Copy every line that holds the string "있습니다" from the data below.

===== Records

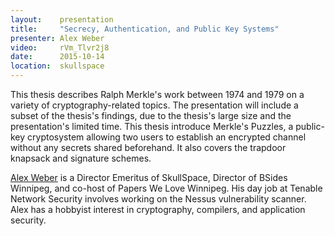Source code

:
 ```yaml
---
layout:    presentation
title:     "Secrecy, Authentication, and Public Key Systems"
presenter: Alex Weber
video:     rVm_Tlvr2j8
date:      2015-10-14
location:  skullspace
---
```


This thesis describes Ralph Merkle's work between 1974 and 1979 on a variety of cryptography-related topics. The presentation will include a subset of the thesis's findings, due to the thesis's large size and the presentation's limited time. This thesis introduce Merkle's Puzzles, a public-key cryptosystem allowing two users to establish an encrypted channel without any secrets shared beforehand. It also covers the trapdoor knapsack and signature schemes.

[Alex Weber](https://twitter.com/alexwebr) is a Director Emeritus of SkullSpace, Director of BSides Winnipeg, and co-host of Papers We Love Winnipeg. His day job at Tenable Network Security involves working on the Nessus vulnerability scanner. Alex has a hobbyist interest in cryptography, compilers, and application security.
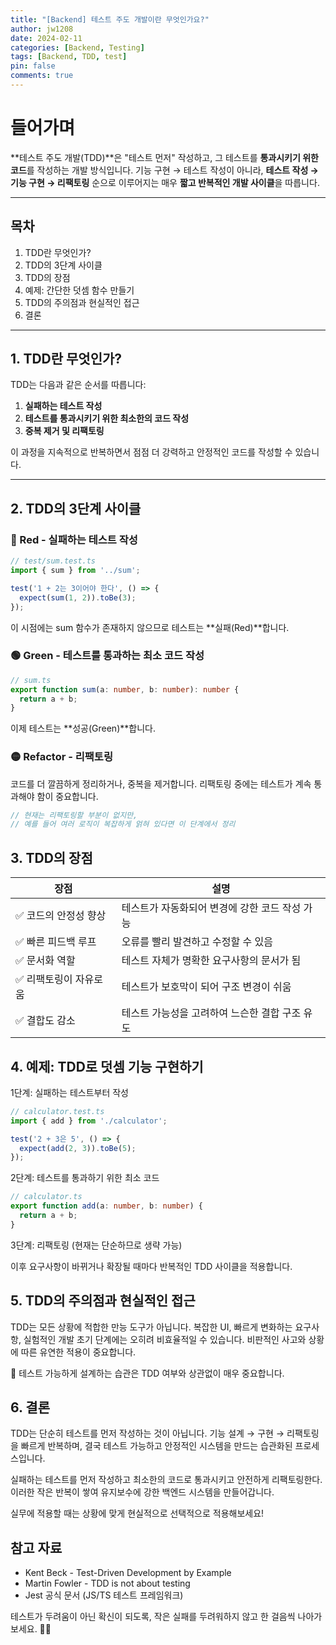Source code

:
 ```yaml
---
title: "[Backend] 테스트 주도 개발이란 무엇인가요?"
author: jw1208
date: 2024-02-11
categories: [Backend, Testing]
tags: [Backend, TDD, test]
pin: false
comments: true
---
```


# 들어가며

**테스트 주도 개발(TDD)**은 "테스트 먼저" 작성하고, 그 테스트를 **통과시키기 위한 코드**를 작성하는 개발 방식입니다. 기능 구현 → 테스트 작성이 아니라, **테스트 작성 → 기능 구현 → 리팩토링** 순으로 이루어지는 매우 **짧고 반복적인 개발 사이클**을 따릅니다.

---

## 목차
1. TDD란 무엇인가?
2. TDD의 3단계 사이클
3. TDD의 장점
4. 예제: 간단한 덧셈 함수 만들기
5. TDD의 주의점과 현실적인 접근
6. 결론

---

## 1. TDD란 무엇인가?
TDD는 다음과 같은 순서를 따릅니다:
1. **실패하는 테스트 작성**
2. **테스트를 통과시키기 위한 최소한의 코드 작성**
3. **중복 제거 및 리팩토링**

이 과정을 지속적으로 반복하면서 점점 더 강력하고 안정적인 코드를 작성할 수 있습니다.

---

## 2. TDD의 3단계 사이클

### 🔴 Red - 실패하는 테스트 작성
```ts
// test/sum.test.ts
import { sum } from '../sum';

test('1 + 2는 3이어야 한다', () => {
  expect(sum(1, 2)).toBe(3);
});
```
이 시점에는 sum 함수가 존재하지 않으므로 테스트는 **실패(Red)**합니다.

### 🟢 Green - 테스트를 통과하는 최소 코드 작성
```ts
// sum.ts
export function sum(a: number, b: number): number {
  return a + b;
}
```
이제 테스트는 **성공(Green)**합니다.

### 🟡 Refactor - 리팩토링
코드를 더 깔끔하게 정리하거나, 중복을 제거합니다. 리팩토링 중에는 테스트가 계속 통과해야 함이 중요합니다.

```ts
// 현재는 리팩토링할 부분이 없지만,
// 예를 들어 여러 로직이 복잡하게 얽혀 있다면 이 단계에서 정리
```

## 3. TDD의 장점

| 장점 | 설명 |
|------|------|
| ✅ 코드의 안정성 향상 | 테스트가 자동화되어 변경에 강한 코드 작성 가능 |
| ✅ 빠른 피드백 루프 | 오류를 빨리 발견하고 수정할 수 있음 |
| ✅ 문서화 역할 | 테스트 자체가 명확한 요구사항의 문서가 됨 |
| ✅ 리팩토링이 자유로움 | 테스트가 보호막이 되어 구조 변경이 쉬움 |
| ✅ 결합도 감소 | 테스트 가능성을 고려하여 느슨한 결합 구조 유도 |

## 4. 예제: TDD로 덧셈 기능 구현하기

1단계: 실패하는 테스트부터 작성
```ts
// calculator.test.ts
import { add } from './calculator';

test('2 + 3은 5', () => {
  expect(add(2, 3)).toBe(5);
});
```

2단계: 테스트를 통과하기 위한 최소 코드
```ts
// calculator.ts
export function add(a: number, b: number) {
  return a + b;
}
```

3단계: 리팩토링 (현재는 단순하므로 생략 가능)

이후 요구사항이 바뀌거나 확장될 때마다 반복적인 TDD 사이클을 적용합니다.

## 5. TDD의 주의점과 현실적인 접근
TDD는 모든 상황에 적합한 만능 도구가 아닙니다. 복잡한 UI, 빠르게 변화하는 요구사항, 실험적인 개발 초기 단계에는 오히려 비효율적일 수 있습니다. 비판적인 사고와 상황에 따른 유연한 적용이 중요합니다.

📌 테스트 가능하게 설계하는 습관은 TDD 여부와 상관없이 매우 중요합니다.

## 6. 결론
TDD는 단순히 테스트를 먼저 작성하는 것이 아닙니다. 기능 설계 → 구현 → 리팩토링을 빠르게 반복하며, 결국 테스트 가능하고 안정적인 시스템을 만드는 습관화된 프로세스입니다.

실패하는 테스트를 먼저 작성하고 최소한의 코드로 통과시키고 안전하게 리팩토링한다. 이러한 작은 반복이 쌓여 유지보수에 강한 백엔드 시스템을 만들어갑니다.

실무에 적용할 때는 상황에 맞게 현실적으로 선택적으로 적용해보세요!

## 참고 자료
- Kent Beck - Test-Driven Development by Example
- Martin Fowler - TDD is not about testing
- Jest 공식 문서 (JS/TS 테스트 프레임워크)

테스트가 두려움이 아닌 확신이 되도록, 작은 실패를 두려워하지 않고 한 걸음씩 나아가보세요. 🧪🚀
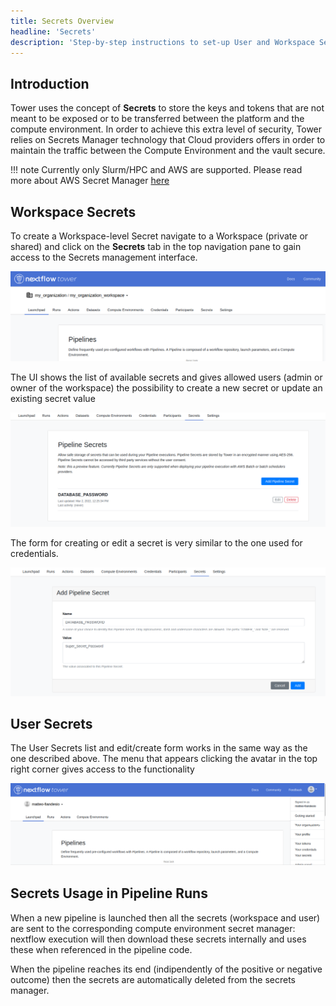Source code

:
 ```yaml
---
title: Secrets Overview
headline: 'Secrets'
description: 'Step-by-step instructions to set-up User and Workspace Secrets in Nextflow Tower.'
---
```


## Introduction

Tower uses the concept of **Secrets** to store the keys and tokens that are not meant to be exposed or to be transferred between the platform and the compute environment. In order to achieve this extra level of security, Tower relies on Secrets Manager technology that Cloud providers offers in order to maintain the traffic between the Compute Environment and the vault secure.

!!! note 
    Currently only Slurm/HPC and AWS are supported. Please read more about AWS Secret Manager [here](https://docs.aws.amazon.com/secretsmanager/index.html)

## Workspace Secrets

To create a Workspace-level Secret navigate to a Workspace (private or shared) and click on the **Secrets** tab in the top navigation pane to gain access to the Secrets management interface.

![](_images/workspace_secrets_and_credentials.png)

The UI shows the list of available secrets and gives allowed users (admin or owner of the workspace) the possibility to create a new secret or update an existing secret value

![](_images/secrets_list.png)

The form for creating or edit a secret is very similar to the one used for credentials.

![](_images/secrets_creation_form.png)

## User Secrets

The User Secrets list and edit/create form works in the same way as the one described above. The menu that appears clicking the avatar in the top right corner gives access to the functionality

![](_images/personal_secrets_and_and_credentials.png)

## Secrets Usage in Pipeline Runs

When a new pipeline is launched then all the secrets (workspace and user) are sent to the corresponding compute environment secret manager: nextflow execution will then download these secrets internally and uses these when referenced in the pipeline code.

When the pipeline reaches its end (indipendently of the positive or negative outcome) then the secrets are automatically deleted from the secrets manager.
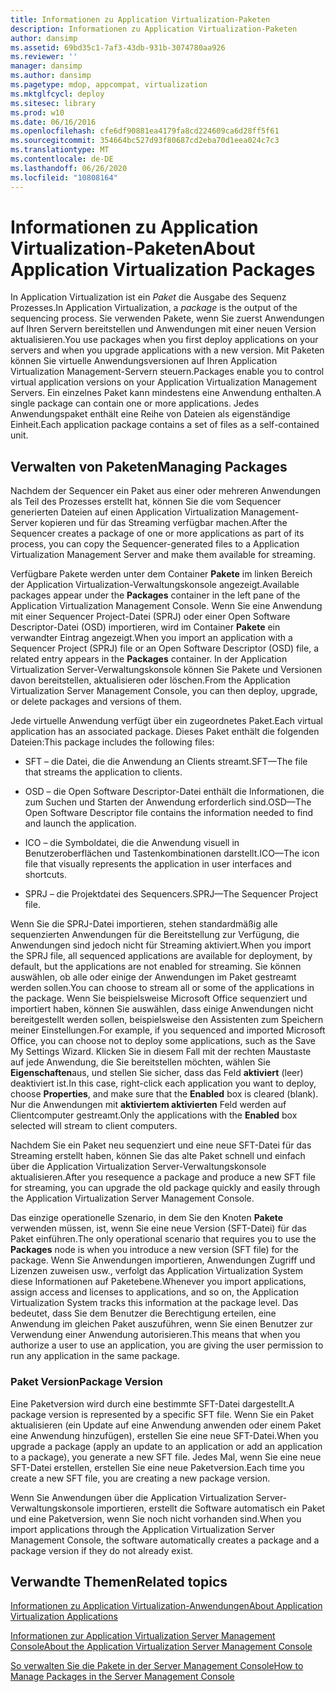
 ```yaml
---
title: Informationen zu Application Virtualization-Paketen
description: Informationen zu Application Virtualization-Paketen
author: dansimp
ms.assetid: 69bd35c1-7af3-43db-931b-3074780aa926
ms.reviewer: ''
manager: dansimp
ms.author: dansimp
ms.pagetype: mdop, appcompat, virtualization
ms.mktglfcycl: deploy
ms.sitesec: library
ms.prod: w10
ms.date: 06/16/2016
ms.openlocfilehash: cfe6df90881ea4179fa8cd224609ca6d28ff5f61
ms.sourcegitcommit: 354664bc527d93f80687cd2eba70d1eea024c7c3
ms.translationtype: MT
ms.contentlocale: de-DE
ms.lasthandoff: 06/26/2020
ms.locfileid: "10808164"
---
```

# <span data-ttu-id="6985d-103">Informationen zu Application Virtualization-Paketen</span><span class="sxs-lookup"><span data-stu-id="6985d-103">About Application Virtualization Packages</span></span>


<span data-ttu-id="6985d-104">In Application Virtualization ist ein *Paket* die Ausgabe des Sequenz Prozesses.</span><span class="sxs-lookup"><span data-stu-id="6985d-104">In Application Virtualization, a *package* is the output of the sequencing process.</span></span> <span data-ttu-id="6985d-105">Sie verwenden Pakete, wenn Sie zuerst Anwendungen auf Ihren Servern bereitstellen und Anwendungen mit einer neuen Version aktualisieren.</span><span class="sxs-lookup"><span data-stu-id="6985d-105">You use packages when you first deploy applications on your servers and when you upgrade applications with a new version.</span></span> <span data-ttu-id="6985d-106">Mit Paketen können Sie virtuelle Anwendungsversionen auf Ihren Application Virtualization Management-Servern steuern.</span><span class="sxs-lookup"><span data-stu-id="6985d-106">Packages enable you to control virtual application versions on your Application Virtualization Management Servers.</span></span> <span data-ttu-id="6985d-107">Ein einzelnes Paket kann mindestens eine Anwendung enthalten.</span><span class="sxs-lookup"><span data-stu-id="6985d-107">A single package can contain one or more applications.</span></span> <span data-ttu-id="6985d-108">Jedes Anwendungspaket enthält eine Reihe von Dateien als eigenständige Einheit.</span><span class="sxs-lookup"><span data-stu-id="6985d-108">Each application package contains a set of files as a self-contained unit.</span></span>

## <span data-ttu-id="6985d-109">Verwalten von Paketen</span><span class="sxs-lookup"><span data-stu-id="6985d-109">Managing Packages</span></span>


<span data-ttu-id="6985d-110">Nachdem der Sequencer ein Paket aus einer oder mehreren Anwendungen als Teil des Prozesses erstellt hat, können Sie die vom Sequencer generierten Dateien auf einen Application Virtualization Management-Server kopieren und für das Streaming verfügbar machen.</span><span class="sxs-lookup"><span data-stu-id="6985d-110">After the Sequencer creates a package of one or more applications as part of its process, you can copy the Sequencer-generated files to a Application Virtualization Management Server and make them available for streaming.</span></span>

<span data-ttu-id="6985d-111">Verfügbare Pakete werden unter dem Container **Pakete** im linken Bereich der Application Virtualization-Verwaltungskonsole angezeigt.</span><span class="sxs-lookup"><span data-stu-id="6985d-111">Available packages appear under the **Packages** container in the left pane of the Application Virtualization Management Console.</span></span> <span data-ttu-id="6985d-112">Wenn Sie eine Anwendung mit einer Sequencer Project-Datei (SPRJ) oder einer Open Software Descriptor-Datei (OSD) importieren, wird im Container **Pakete** ein verwandter Eintrag angezeigt.</span><span class="sxs-lookup"><span data-stu-id="6985d-112">When you import an application with a Sequencer Project (SPRJ) file or an Open Software Descriptor (OSD) file, a related entry appears in the **Packages** container.</span></span> <span data-ttu-id="6985d-113">In der Application Virtualization Server-Verwaltungskonsole können Sie Pakete und Versionen davon bereitstellen, aktualisieren oder löschen.</span><span class="sxs-lookup"><span data-stu-id="6985d-113">From the Application Virtualization Server Management Console, you can then deploy, upgrade, or delete packages and versions of them.</span></span>

<span data-ttu-id="6985d-114">Jede virtuelle Anwendung verfügt über ein zugeordnetes Paket.</span><span class="sxs-lookup"><span data-stu-id="6985d-114">Each virtual application has an associated package.</span></span> <span data-ttu-id="6985d-115">Dieses Paket enthält die folgenden Dateien:</span><span class="sxs-lookup"><span data-stu-id="6985d-115">This package includes the following files:</span></span>

-   <span data-ttu-id="6985d-116">SFT – die Datei, die die Anwendung an Clients streamt.</span><span class="sxs-lookup"><span data-stu-id="6985d-116">SFT—The file that streams the application to clients.</span></span>

-   <span data-ttu-id="6985d-117">OSD – die Open Software Descriptor-Datei enthält die Informationen, die zum Suchen und Starten der Anwendung erforderlich sind.</span><span class="sxs-lookup"><span data-stu-id="6985d-117">OSD—The Open Software Descriptor file contains the information needed to find and launch the application.</span></span>

-   <span data-ttu-id="6985d-118">ICO – die Symboldatei, die die Anwendung visuell in Benutzeroberflächen und Tastenkombinationen darstellt.</span><span class="sxs-lookup"><span data-stu-id="6985d-118">ICO—The icon file that visually represents the application in user interfaces and shortcuts.</span></span>

-   <span data-ttu-id="6985d-119">SPRJ – die Projektdatei des Sequencers.</span><span class="sxs-lookup"><span data-stu-id="6985d-119">SPRJ—The Sequencer Project file.</span></span>

<span data-ttu-id="6985d-120">Wenn Sie die SPRJ-Datei importieren, stehen standardmäßig alle sequenzierten Anwendungen für die Bereitstellung zur Verfügung, die Anwendungen sind jedoch nicht für Streaming aktiviert.</span><span class="sxs-lookup"><span data-stu-id="6985d-120">When you import the SPRJ file, all sequenced applications are available for deployment, by default, but the applications are not enabled for streaming.</span></span> <span data-ttu-id="6985d-121">Sie können auswählen, ob alle oder einige der Anwendungen im Paket gestreamt werden sollen.</span><span class="sxs-lookup"><span data-stu-id="6985d-121">You can choose to stream all or some of the applications in the package.</span></span> <span data-ttu-id="6985d-122">Wenn Sie beispielsweise Microsoft Office sequenziert und importiert haben, können Sie auswählen, dass einige Anwendungen nicht bereitgestellt werden sollen, beispielsweise den Assistenten zum Speichern meiner Einstellungen.</span><span class="sxs-lookup"><span data-stu-id="6985d-122">For example, if you sequenced and imported Microsoft Office, you can choose not to deploy some applications, such as the Save My Settings Wizard.</span></span> <span data-ttu-id="6985d-123">Klicken Sie in diesem Fall mit der rechten Maustaste auf jede Anwendung, die Sie bereitstellen möchten, wählen Sie **Eigenschaften**aus, und stellen Sie sicher, dass das Feld **aktiviert** (leer) deaktiviert ist.</span><span class="sxs-lookup"><span data-stu-id="6985d-123">In this case, right-click each application you want to deploy, choose **Properties**, and make sure that the **Enabled** box is cleared (blank).</span></span> <span data-ttu-id="6985d-124">Nur die Anwendungen mit **aktiviertem aktivierten** Feld werden auf Clientcomputer gestreamt.</span><span class="sxs-lookup"><span data-stu-id="6985d-124">Only the applications with the **Enabled** box selected will stream to client computers.</span></span>

<span data-ttu-id="6985d-125">Nachdem Sie ein Paket neu sequenziert und eine neue SFT-Datei für das Streaming erstellt haben, können Sie das alte Paket schnell und einfach über die Application Virtualization Server-Verwaltungskonsole aktualisieren.</span><span class="sxs-lookup"><span data-stu-id="6985d-125">After you resequence a package and produce a new SFT file for streaming, you can upgrade the old package quickly and easily through the Application Virtualization Server Management Console.</span></span>

<span data-ttu-id="6985d-126">Das einzige operationelle Szenario, in dem Sie den Knoten **Pakete** verwenden müssen, ist, wenn Sie eine neue Version (SFT-Datei) für das Paket einführen.</span><span class="sxs-lookup"><span data-stu-id="6985d-126">The only operational scenario that requires you to use the **Packages** node is when you introduce a new version (SFT file) for the package.</span></span> <span data-ttu-id="6985d-127">Wenn Sie Anwendungen importieren, Anwendungen Zugriff und Lizenzen zuweisen usw., verfolgt das Application Virtualization System diese Informationen auf Paketebene.</span><span class="sxs-lookup"><span data-stu-id="6985d-127">Whenever you import applications, assign access and licenses to applications, and so on, the Application Virtualization System tracks this information at the package level.</span></span> <span data-ttu-id="6985d-128">Das bedeutet, dass Sie dem Benutzer die Berechtigung erteilen, eine Anwendung im gleichen Paket auszuführen, wenn Sie einen Benutzer zur Verwendung einer Anwendung autorisieren.</span><span class="sxs-lookup"><span data-stu-id="6985d-128">This means that when you authorize a user to use an application, you are giving the user permission to run any application in the same package.</span></span>

### <span data-ttu-id="6985d-129">Paket Version</span><span class="sxs-lookup"><span data-stu-id="6985d-129">Package Version</span></span>

<span data-ttu-id="6985d-130">Eine Paketversion wird durch eine bestimmte SFT-Datei dargestellt.</span><span class="sxs-lookup"><span data-stu-id="6985d-130">A package version is represented by a specific SFT file.</span></span> <span data-ttu-id="6985d-131">Wenn Sie ein Paket aktualisieren (ein Update auf eine Anwendung anwenden oder einem Paket eine Anwendung hinzufügen), erstellen Sie eine neue SFT-Datei.</span><span class="sxs-lookup"><span data-stu-id="6985d-131">When you upgrade a package (apply an update to an application or add an application to a package), you generate a new SFT file.</span></span> <span data-ttu-id="6985d-132">Jedes Mal, wenn Sie eine neue SFT-Datei erstellen, erstellen Sie eine neue Paketversion.</span><span class="sxs-lookup"><span data-stu-id="6985d-132">Each time you create a new SFT file, you are creating a new package version.</span></span>

<span data-ttu-id="6985d-133">Wenn Sie Anwendungen über die Application Virtualization Server-Verwaltungskonsole importieren, erstellt die Software automatisch ein Paket und eine Paketversion, wenn Sie noch nicht vorhanden sind.</span><span class="sxs-lookup"><span data-stu-id="6985d-133">When you import applications through the Application Virtualization Server Management Console, the software automatically creates a package and a package version if they do not already exist.</span></span>

## <span data-ttu-id="6985d-134">Verwandte Themen</span><span class="sxs-lookup"><span data-stu-id="6985d-134">Related topics</span></span>


[<span data-ttu-id="6985d-135">Informationen zu Application Virtualization-Anwendungen</span><span class="sxs-lookup"><span data-stu-id="6985d-135">About Application Virtualization Applications</span></span>](about-application-virtualization-applications.md)

[<span data-ttu-id="6985d-136">Informationen zur Application Virtualization Server Management Console</span><span class="sxs-lookup"><span data-stu-id="6985d-136">About the Application Virtualization Server Management Console</span></span>](about-the-application-virtualization-server-management-console.md)

[<span data-ttu-id="6985d-137">So verwalten Sie die Pakete in der Server Management Console</span><span class="sxs-lookup"><span data-stu-id="6985d-137">How to Manage Packages in the Server Management Console</span></span>](how-to-manage-packages-in-the-server-management-console.md)

 

 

==========

# Result for this exercise:
이 과정을 지속적으로 반복하면서 점점 더 강력하고 안정적인 코드를 작성할 수 있습니다.
TDD는 모든 상황에 적합한 만능 도구가 아닙니다. 복잡한 UI, 빠르게 변화하는 요구사항, 실험적인 개발 초기 단계에는 오히려 비효율적일 수 있습니다. 비판적인 사고와 상황에 따른 유연한 적용이 중요합니다.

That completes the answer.